Return each line of the listing that has the word "determine" in it.

____________

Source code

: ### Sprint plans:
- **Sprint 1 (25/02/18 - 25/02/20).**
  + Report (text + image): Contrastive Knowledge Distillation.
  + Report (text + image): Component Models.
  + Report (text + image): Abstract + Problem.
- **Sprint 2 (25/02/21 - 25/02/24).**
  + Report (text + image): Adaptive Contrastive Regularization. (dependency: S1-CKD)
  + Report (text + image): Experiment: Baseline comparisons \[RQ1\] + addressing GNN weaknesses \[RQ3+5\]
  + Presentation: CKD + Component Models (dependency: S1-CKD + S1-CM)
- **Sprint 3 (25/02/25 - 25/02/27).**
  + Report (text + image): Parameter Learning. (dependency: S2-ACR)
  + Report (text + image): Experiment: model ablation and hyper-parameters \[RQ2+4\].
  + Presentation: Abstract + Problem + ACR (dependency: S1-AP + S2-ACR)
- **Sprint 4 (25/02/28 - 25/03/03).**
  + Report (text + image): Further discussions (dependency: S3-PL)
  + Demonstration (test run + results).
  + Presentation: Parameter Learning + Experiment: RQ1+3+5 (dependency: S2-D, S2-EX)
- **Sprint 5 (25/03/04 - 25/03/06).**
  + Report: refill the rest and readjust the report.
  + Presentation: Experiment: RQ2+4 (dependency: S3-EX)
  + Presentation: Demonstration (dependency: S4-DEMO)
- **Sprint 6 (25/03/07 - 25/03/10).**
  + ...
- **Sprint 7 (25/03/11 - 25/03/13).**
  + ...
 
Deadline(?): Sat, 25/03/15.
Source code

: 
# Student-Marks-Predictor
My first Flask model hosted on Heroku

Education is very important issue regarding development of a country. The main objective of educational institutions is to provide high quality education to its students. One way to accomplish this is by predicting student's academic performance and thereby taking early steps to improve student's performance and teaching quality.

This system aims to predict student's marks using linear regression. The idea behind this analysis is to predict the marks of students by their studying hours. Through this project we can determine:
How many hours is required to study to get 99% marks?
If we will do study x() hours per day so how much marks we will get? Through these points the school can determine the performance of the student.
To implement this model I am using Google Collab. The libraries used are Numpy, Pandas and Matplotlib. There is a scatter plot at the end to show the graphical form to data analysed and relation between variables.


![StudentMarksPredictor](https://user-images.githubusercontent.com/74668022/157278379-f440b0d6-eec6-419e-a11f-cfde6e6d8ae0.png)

____________

EXPECTED OUTPUT:
This system aims to predict student's marks using linear regression. The idea behind this analysis is to predict the marks of students by their studying hours. Through this project we can determine:
If we will do study x() hours per day so how much marks we will get? Through these points the school can determine the performance of the student.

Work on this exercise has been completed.